Polyethylene oxide-poloxamer 407 in situ forming gels: A dual drug delivery system for periodontal application

Abstract

Periodontitis is a complex disorder characterized by infection and inflammation that requires prolonged localized antibacterial and anti-inflammatory treatment. In situ forming gel (ISFG) drug delivery systems offer a promising approach for localized periodontal drug delivery. Poloxamer 407 (P407) is a well-reported thermosensitive polymer for ISFG systems; however, enhancement of the gel strength to withstand in vivo stress is challenging. Herein, we utilized polyethylene oxide (PEO) to increase the mechanical strength of poloxamer 407 (P407)-based in situ gels, particularly for periodontal delivery of antibacterial and antioxidant/anti-inflammatory drugs.

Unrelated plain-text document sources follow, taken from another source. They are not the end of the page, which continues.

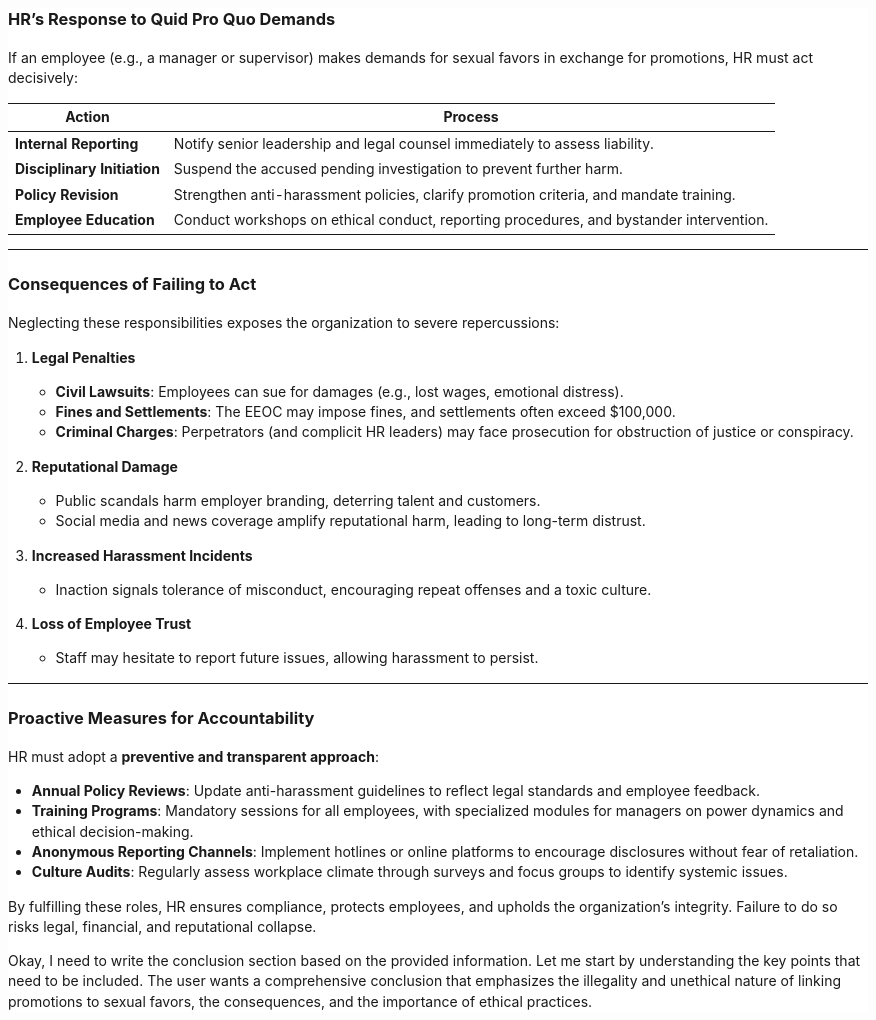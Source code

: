 
### **HR’s Response to Quid Pro Quo Demands**  
If an employee (e.g., a manager or supervisor) makes demands for sexual favors in exchange for promotions, HR must act decisively:  

| **Action**                  | **Process**                                                                 |  
|-----------------------------|-----------------------------------------------------------------------------|  
| **Internal Reporting**       | Notify senior leadership and legal counsel immediately to assess liability. |  
| **Disciplinary Initiation**  | Suspend the accused pending investigation to prevent further harm.          |  
| **Policy Revision**          | Strengthen anti-harassment policies, clarify promotion criteria, and mandate training. |  
| **Employee Education**       | Conduct workshops on ethical conduct, reporting procedures, and bystander intervention. |  

---

### **Consequences of Failing to Act**  
Neglecting these responsibilities exposes the organization to severe repercussions:  

1. **Legal Penalties**  
   - **Civil Lawsuits**: Employees can sue for damages (e.g., lost wages, emotional distress).  
   - **Fines and Settlements**: The EEOC may impose fines, and settlements often exceed $100,000.  
   - **Criminal Charges**: Perpetrators (and complicit HR leaders) may face prosecution for obstruction of justice or conspiracy.  

2. **Reputational Damage**  
   - Public scandals harm employer branding, deterring talent and customers.  
   - Social media and news coverage amplify reputational harm, leading to long-term distrust.  

3. **Increased Harassment Incidents**  
   - Inaction signals tolerance of misconduct, encouraging repeat offenses and a toxic culture.  

4. **Loss of Employee Trust**  
   - Staff may hesitate to report future issues, allowing harassment to persist.  

---

### **Proactive Measures for Accountability**  
HR must adopt a **preventive and transparent approach**:  
- **Annual Policy Reviews**: Update anti-harassment guidelines to reflect legal standards and employee feedback.  
- **Training Programs**: Mandatory sessions for all employees, with specialized modules for managers on power dynamics and ethical decision-making.  
- **Anonymous Reporting Channels**: Implement hotlines or online platforms to encourage disclosures without fear of retaliation.  
- **Culture Audits**: Regularly assess workplace climate through surveys and focus groups to identify systemic issues.  

By fulfilling these roles, HR ensures compliance, protects employees, and upholds the organization’s integrity. Failure to do so risks legal, financial, and reputational collapse.


Okay, I need to write the conclusion section based on the provided information. Let me start by understanding the key points that need to be included. The user wants a comprehensive conclusion that emphasizes the illegality and unethical nature of linking promotions to sexual favors, the consequences, and the importance of ethical practices.
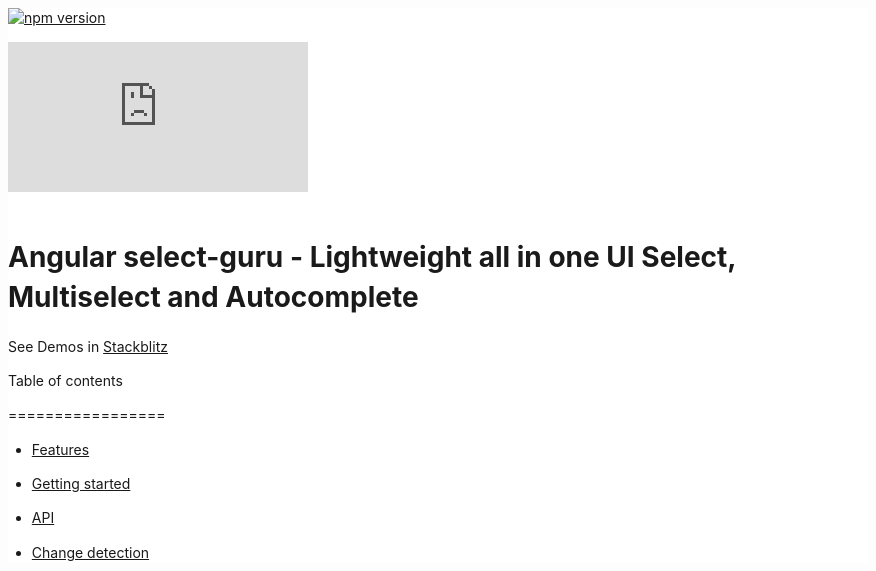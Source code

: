 
  

  

[![npm version](https://badge.fury.io/js/%40systemic%2Fselect-guru.svg)](https://badge.fury.io/js/%40systemic%2Fselect-guru)

  

  

[![gzip bundle size](http://img.badgesize.io/https://unpkg.com/@systemic/select-guru@latest/bundles/select-guru.umd.js?compression=gzip&style=flat-square)][select-guru-url]

  

  

[select-guru-url]:  https://unpkg.com/@systemic/select-guru@latest

  

  

  

# Angular select-guru - Lightweight all in one UI Select, Multiselect and Autocomplete

  

  

See Demos in [Stackblitz](https://stackblitz.com/edit/select-guru)

  

  

  

Table of contents

  

  

=================

  

  

  

*  [Features](#features)

  

  

*  [Getting started](#getting-started)

  

  

*  [API](#api)

  

  

*  [Change detection](#change-detection)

Two formulations were developed: one containing the hydrophilic drug metronidazole (MTD) and the other with curcumin-loaded zein nanoparticles (CZ). The prepared systems were assessed for syringeability, gel hardness, adhesiveness, mucoadhesiveness, and drug release. Furthermore, cytocompatibility with human dermal fibroblasts, antibacterial efficacy, and anti-inflammatory activities were also evaluated to establish their role in periodontitis. The addition of PEO significantly enhanced gel hardness and adhesiveness, and the syringeability force (but within an acceptable limit of 40 N); however, PEO did not affect the release of MTD. PEO did not compromise the cytocompatibility or antibacterial properties of the formulations. CZ-loaded gels also exhibited antioxidant and antiinflammatory activities. The P407 system with curcumin nanoparticles showed aggregation during storage, whereas the PEO-P407 system maintained stable syringeability and nanoparticle dispersion. In conclusion, these findings indicate that PEO can improve both the mechanical properties and stability of nanoparticles-loaded P407-based gels for dual-drug delivery.